Your assignment: Transcribe the stretch of entries below from the line with "PMRV-5056 - account" through the line with "### Features", exactly and with both ends included; leave out all other lines.

[Stored records]

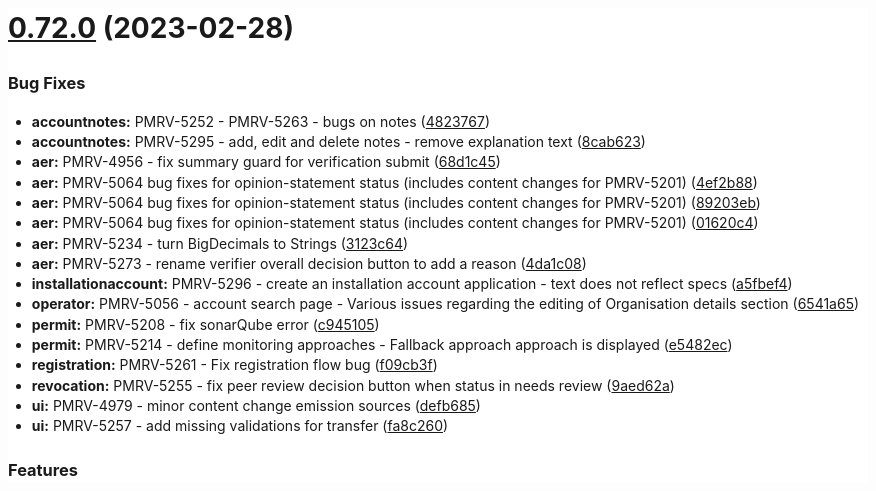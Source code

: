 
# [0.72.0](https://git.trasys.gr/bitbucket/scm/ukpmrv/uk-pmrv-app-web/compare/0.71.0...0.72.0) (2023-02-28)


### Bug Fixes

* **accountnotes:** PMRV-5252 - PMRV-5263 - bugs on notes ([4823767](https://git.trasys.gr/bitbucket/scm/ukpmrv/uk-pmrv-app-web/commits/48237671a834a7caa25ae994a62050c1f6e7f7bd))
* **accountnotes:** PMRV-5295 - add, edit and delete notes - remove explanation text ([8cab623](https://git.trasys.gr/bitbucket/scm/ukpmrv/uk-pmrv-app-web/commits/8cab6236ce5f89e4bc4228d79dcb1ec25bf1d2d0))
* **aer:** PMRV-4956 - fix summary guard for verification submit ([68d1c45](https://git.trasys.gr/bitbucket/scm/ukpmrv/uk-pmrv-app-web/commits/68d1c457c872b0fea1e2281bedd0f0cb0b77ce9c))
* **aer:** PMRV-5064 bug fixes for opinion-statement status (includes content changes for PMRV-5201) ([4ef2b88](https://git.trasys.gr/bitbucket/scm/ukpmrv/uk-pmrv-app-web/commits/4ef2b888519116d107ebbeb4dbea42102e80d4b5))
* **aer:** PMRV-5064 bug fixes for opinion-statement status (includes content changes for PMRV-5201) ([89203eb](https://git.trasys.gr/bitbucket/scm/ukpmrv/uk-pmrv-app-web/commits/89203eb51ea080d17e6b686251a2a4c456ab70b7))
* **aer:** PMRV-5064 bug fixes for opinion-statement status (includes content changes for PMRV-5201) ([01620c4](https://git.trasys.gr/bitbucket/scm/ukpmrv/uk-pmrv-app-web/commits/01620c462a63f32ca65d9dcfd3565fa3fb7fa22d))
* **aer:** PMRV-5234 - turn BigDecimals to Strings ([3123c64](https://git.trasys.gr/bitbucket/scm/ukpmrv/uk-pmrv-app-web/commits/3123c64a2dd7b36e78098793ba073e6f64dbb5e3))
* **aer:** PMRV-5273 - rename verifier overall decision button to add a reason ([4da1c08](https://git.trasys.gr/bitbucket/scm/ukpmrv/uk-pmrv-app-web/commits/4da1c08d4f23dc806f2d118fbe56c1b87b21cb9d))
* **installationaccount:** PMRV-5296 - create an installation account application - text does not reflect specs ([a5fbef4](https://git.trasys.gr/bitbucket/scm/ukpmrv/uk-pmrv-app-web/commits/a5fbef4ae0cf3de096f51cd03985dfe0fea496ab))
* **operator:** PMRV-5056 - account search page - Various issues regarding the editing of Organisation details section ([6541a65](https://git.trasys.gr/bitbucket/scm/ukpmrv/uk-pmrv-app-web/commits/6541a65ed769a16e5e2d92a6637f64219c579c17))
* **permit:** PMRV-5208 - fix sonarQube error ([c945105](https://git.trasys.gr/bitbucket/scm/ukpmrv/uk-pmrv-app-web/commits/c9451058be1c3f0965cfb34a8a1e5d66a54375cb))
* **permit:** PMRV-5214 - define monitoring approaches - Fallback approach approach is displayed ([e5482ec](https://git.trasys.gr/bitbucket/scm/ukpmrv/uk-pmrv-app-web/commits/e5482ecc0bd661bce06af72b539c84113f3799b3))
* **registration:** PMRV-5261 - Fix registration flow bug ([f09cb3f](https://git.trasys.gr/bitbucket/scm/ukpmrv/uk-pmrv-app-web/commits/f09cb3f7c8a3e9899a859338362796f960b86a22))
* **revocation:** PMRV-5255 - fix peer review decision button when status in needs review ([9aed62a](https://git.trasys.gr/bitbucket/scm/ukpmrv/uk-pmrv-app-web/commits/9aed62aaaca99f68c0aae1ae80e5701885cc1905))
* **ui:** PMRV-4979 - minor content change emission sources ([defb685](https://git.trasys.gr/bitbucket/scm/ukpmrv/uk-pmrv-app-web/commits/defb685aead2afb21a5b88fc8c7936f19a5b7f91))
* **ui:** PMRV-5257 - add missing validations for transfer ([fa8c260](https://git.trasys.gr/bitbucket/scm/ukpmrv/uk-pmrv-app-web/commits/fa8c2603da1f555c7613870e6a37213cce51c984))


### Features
--
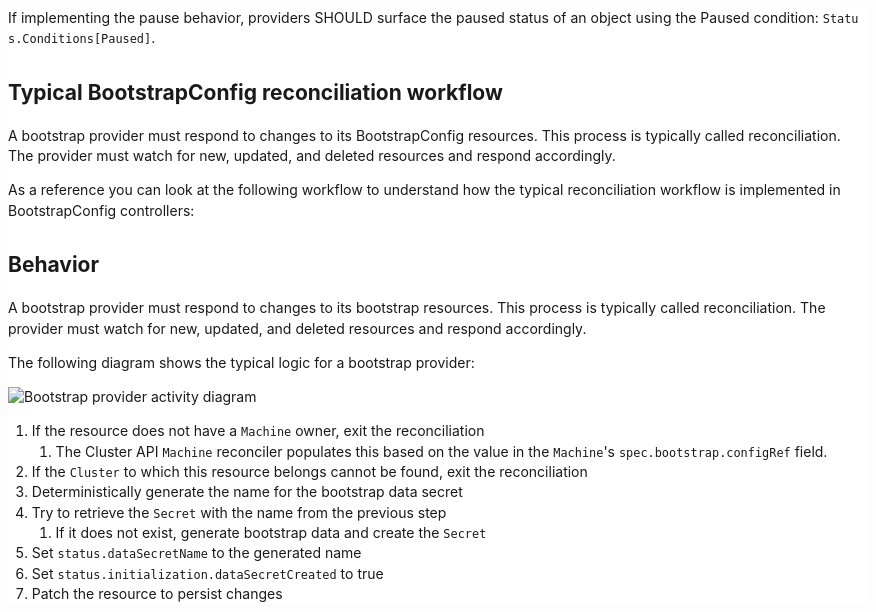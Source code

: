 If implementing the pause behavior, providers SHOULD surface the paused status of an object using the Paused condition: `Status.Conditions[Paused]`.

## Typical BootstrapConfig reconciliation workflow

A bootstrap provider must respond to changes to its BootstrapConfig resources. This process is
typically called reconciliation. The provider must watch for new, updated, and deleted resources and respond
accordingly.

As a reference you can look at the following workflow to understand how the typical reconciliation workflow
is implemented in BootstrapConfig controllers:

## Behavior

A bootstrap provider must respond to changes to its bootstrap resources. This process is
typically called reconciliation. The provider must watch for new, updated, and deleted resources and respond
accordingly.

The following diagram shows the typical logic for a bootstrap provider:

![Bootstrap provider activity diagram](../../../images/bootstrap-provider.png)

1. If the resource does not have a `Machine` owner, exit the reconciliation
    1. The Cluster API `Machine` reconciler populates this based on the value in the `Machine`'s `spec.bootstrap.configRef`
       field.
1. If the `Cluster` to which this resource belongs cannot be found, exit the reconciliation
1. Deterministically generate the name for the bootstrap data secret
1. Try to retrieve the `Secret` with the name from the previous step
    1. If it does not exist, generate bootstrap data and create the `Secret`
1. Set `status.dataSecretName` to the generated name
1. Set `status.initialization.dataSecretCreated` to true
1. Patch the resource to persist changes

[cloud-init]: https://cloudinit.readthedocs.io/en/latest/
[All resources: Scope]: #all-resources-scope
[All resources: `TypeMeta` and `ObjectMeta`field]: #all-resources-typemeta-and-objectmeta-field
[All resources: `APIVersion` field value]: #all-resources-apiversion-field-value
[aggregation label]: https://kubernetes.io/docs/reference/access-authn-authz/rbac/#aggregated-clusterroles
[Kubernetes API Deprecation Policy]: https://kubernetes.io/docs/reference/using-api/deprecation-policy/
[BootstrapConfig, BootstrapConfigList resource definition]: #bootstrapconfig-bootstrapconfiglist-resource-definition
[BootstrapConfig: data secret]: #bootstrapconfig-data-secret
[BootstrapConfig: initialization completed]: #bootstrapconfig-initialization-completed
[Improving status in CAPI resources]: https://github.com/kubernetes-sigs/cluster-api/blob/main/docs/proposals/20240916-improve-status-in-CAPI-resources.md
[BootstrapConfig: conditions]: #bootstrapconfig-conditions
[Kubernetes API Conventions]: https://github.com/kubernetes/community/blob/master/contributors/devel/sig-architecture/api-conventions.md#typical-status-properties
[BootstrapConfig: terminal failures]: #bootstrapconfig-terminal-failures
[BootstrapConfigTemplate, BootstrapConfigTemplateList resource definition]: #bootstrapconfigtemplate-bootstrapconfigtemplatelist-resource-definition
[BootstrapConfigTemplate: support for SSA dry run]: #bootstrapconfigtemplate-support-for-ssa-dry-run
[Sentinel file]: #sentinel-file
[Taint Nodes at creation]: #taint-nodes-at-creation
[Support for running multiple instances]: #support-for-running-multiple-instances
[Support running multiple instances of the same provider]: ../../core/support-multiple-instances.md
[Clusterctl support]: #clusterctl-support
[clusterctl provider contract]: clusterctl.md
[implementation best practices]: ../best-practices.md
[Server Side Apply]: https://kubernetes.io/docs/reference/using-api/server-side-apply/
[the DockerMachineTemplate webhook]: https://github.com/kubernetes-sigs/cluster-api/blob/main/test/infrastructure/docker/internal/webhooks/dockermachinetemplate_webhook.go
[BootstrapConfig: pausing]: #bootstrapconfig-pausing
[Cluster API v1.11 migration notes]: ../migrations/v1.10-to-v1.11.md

Answer to the exercise:
* **operator:** PMRV-5056 - account search page - Various issues regarding the editing of Organisation details section ([6541a65](https://git.trasys.gr/bitbucket/scm/ukpmrv/uk-pmrv-app-web/commits/6541a65ed769a16e5e2d92a6637f64219c579c17))
* **permit:** PMRV-5208 - fix sonarQube error ([c945105](https://git.trasys.gr/bitbucket/scm/ukpmrv/uk-pmrv-app-web/commits/c9451058be1c3f0965cfb34a8a1e5d66a54375cb))
* **permit:** PMRV-5214 - define monitoring approaches - Fallback approach approach is displayed ([e5482ec](https://git.trasys.gr/bitbucket/scm/ukpmrv/uk-pmrv-app-web/commits/e5482ecc0bd661bce06af72b539c84113f3799b3))
* **registration:** PMRV-5261 - Fix registration flow bug ([f09cb3f](https://git.trasys.gr/bitbucket/scm/ukpmrv/uk-pmrv-app-web/commits/f09cb3f7c8a3e9899a859338362796f960b86a22))
* **revocation:** PMRV-5255 - fix peer review decision button when status in needs review ([9aed62a](https://git.trasys.gr/bitbucket/scm/ukpmrv/uk-pmrv-app-web/commits/9aed62aaaca99f68c0aae1ae80e5701885cc1905))
* **ui:** PMRV-4979 - minor content change emission sources ([defb685](https://git.trasys.gr/bitbucket/scm/ukpmrv/uk-pmrv-app-web/commits/defb685aead2afb21a5b88fc8c7936f19a5b7f91))
* **ui:** PMRV-5257 - add missing validations for transfer ([fa8c260](https://git.trasys.gr/bitbucket/scm/ukpmrv/uk-pmrv-app-web/commits/fa8c2603da1f555c7613870e6a37213cce51c984))


### Features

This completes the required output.